Home > Klein:«Il sequestro conviene a Roma»
L’autrice di No logo mette in fila i dubbi sul rapimento. Secondo un leader iracheno le due donne sono a Falluja
di SARA MENAFRA
«Quello che sappiamo è questo: se il rapimento dovesse chiudersi in un bagno di sangue, Washington, Roma e i loro surrogati iracheni useranno immediatamente la tragedia per giustificare la brutale occupazione - una occupazione contro cui Simona Pari, Simona Torretta, Raad Ali Abdul Aziz e Manham Bassam hanno lottato a rischio della vita.
E saremo liberi di pensare che questo era il piano fin dall’inizio». Si chiude con uno dei tanti dubbi che ha attraversato tutta questa vicenda l’articolo che l’autrice di No logo Naomi Klein e Jeremy Scahill, dell’emittente americana Democracy now, hanno dedicato alla vicenda dei volontari delle ong italiane rapite in Iraq ormai nove giorni fa.

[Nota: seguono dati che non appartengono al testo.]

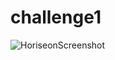 # challenge1

![HoriseonScreenshot](https://github.com/jennwintr/challenge1/assets/130678001/34a7e9b3-c908-4c78-bfb6-364c9c569ce8)
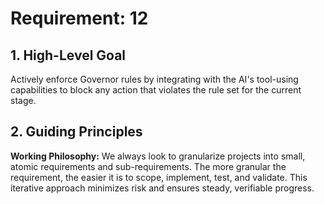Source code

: # Requirement: 12

## 1. High-Level Goal

Actively enforce Governor rules by integrating with the AI's tool-using capabilities to block any action that violates the rule set for the current stage.

## 2. Guiding Principles

**Working Philosophy:** We always look to granularize projects into small, atomic requirements and sub-requirements. The more granular the requirement, the easier it is to scope, implement, test, and validate. This iterative approach minimizes risk and ensures steady, verifiable progress.
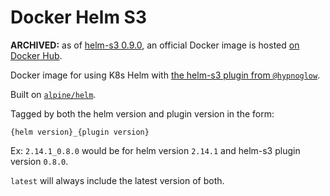 # Docker Helm S3

**ARCHIVED:** as of [helm-s3 0.9.0](https://github.com/hypnoglow/helm-s3/releases/tag/v0.9.0), an official Docker image is hosted [on Docker Hub](https://hub.docker.com/r/hypnoglow/helm-s3).  

Docker image for using K8s Helm with [the helm-s3 plugin from `@hypnoglow`](https://github.com/hypnoglow/helm-s3).

Built on [`alpine/helm`](https://hub.docker.com/r/alpine/helm).

Tagged by both the helm version and plugin version in the form:

`{helm version}_{plugin version}`

Ex: `2.14.1_0.8.0` would be for helm version `2.14.1` and helm-s3 plugin version `0.8.0`.

`latest` will always include the latest version of both.

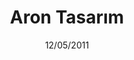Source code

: ---
title: Aron Tasarım
date: 12/05/2011
categories: 
  - HTML Templates
tags:
  - HTML
  - CSS
images: /assets/20220328161629-sitearontasarim.png
madefor: https://arontasarim.com
---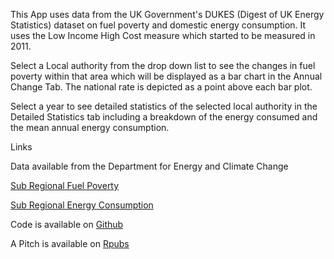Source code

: 
This App uses data from the UK Government's DUKES (Digest of UK Energy Statistics) dataset on fuel poverty and domestic energy consumption. It uses the Low Income High Cost measure which started to be measured in 2011. 

Select a Local authority from the drop down list to see the changes in fuel poverty within that area which will be displayed as a bar chart in the Annual Change Tab.  The national rate is depicted as a point above each bar plot.

Select a year to see detailed statistics of the selected local authority in the Detailed Statistics tab including a breakdown of the energy consumed and the mean annual energy consumption.


Links

Data available from the Department for Energy and Climate Change

[Sub Regional Fuel Poverty](https://www.gov.uk/government/collections/fuel-poverty-sub-regional-statistics)

[Sub Regional Energy Consumption](https://www.gov.uk/government/collections/total-final-energy-consumption-at-sub-national-level)

Code is available on [Github](https://github.com/P-Askew-Eng/DDP)

A Pitch is available on [Rpubs](https://rpubs.com/paskew/170429)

L’articolo, pubblicato dal Guardian, ripercorre tutte le incongruenze che hanno segnato questo sequestro. A partire dai venti uomini vestiti con abiti molto simili a quelli degli agenti segreti di Saddam che si sono presentati alla porta di Simona, Simona, Mahanaz e Raad muniti di armi che difficilmente si trovano in Iraq e chiamando «sir» il loro capo.
E mette in luce un particolare: «I giornalisti occidentali preferiscono non parlare di spie perché temono di essere bollati come teorici della cospirazione. Ma le spie e le operazioni segrete in Iraq non sono una cospirazione. Sono la realtà quotidiana. Secondo il vice direttore della Cia James L. Pavitt "Baghdad è la sede della più grande base della Cia dalla guerra del Vietnam ad oggi" con 500 o 600 agenti in campo. Lo stesso Allawi è una testa di legno che ha lavorato con la M16, la Cia e il mukhabarat (i servizi di Saddam ndr), specializzandosi nella rimozione dei nemici del regime».

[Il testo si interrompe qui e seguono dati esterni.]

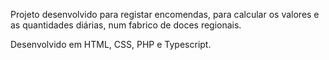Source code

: Projeto desenvolvido para registar encomendas, para calcular os valores e as quantidades diárias, num fabrico de doces regionais.

Desenvolvido em HTML, CSS, PHP e Typescript.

A prescindere dalle interpretazioni, però, sulle sorti dei quattro rapiti, dopo l’ottimismo di qualche giorno fa, regna il silenzio assoluto e circolano le ipotesi più diverse. Tra le tante due sembrano più attendibili di altre. Prima di tutto quella di Jalal Talabani, uno dei leader della comunità curda irachena, che in una intervista pubbicata oggi su Panorama si dice «molto ottimista». «Sappiamo che le due ragazze sono state nascoste in un primo momento nel quartire di Abu Ghraib. In seguito i sequestratori hanno cercato di trasferirle a Falluja, un luogo per loro più sicuro. Abbiamo preso contatto con alcuni membri del partito islamico sunnita e con alcuni leader tribali sempre dell’area sunnita.
Abbiamo chiesto loro di aiutarci a trovare le due italiane e anche i due iracheni e di liberare tutti perché non hanno alcuna colpa se non quella di far andare a scuola i nostri bambini». L’altra, pure ottimista, è quella dell’arcivescovo caldeo di Kirkuk, monsignor Luis Sako. «Secondo me Simona Pari e Simona Torretta sono state rapite per un riscatto in denaro» ha spiegato il prelato ai microfoni di Radio 24. «Questi terroristi , fedeli all’ex regime di Saddam o gruppi di estremisti, stanno finendo i soldi. Devono finanziarsi per comprare armi e ricorrono a questi sequestri. Perciò sono ottimista su come finirà questa vicenda».
Intanto ieri i carabinieri romani hanno riportato nel palazzo della provincia le due gigantografie di Simona e Simona, rubate nel fine settimana. Dietro al furto non ci sarebbe nessuna volontà politica, ma l’equilibrio mentale «precario» di un gahanese di 35 anni, rifugiato politico in Italia.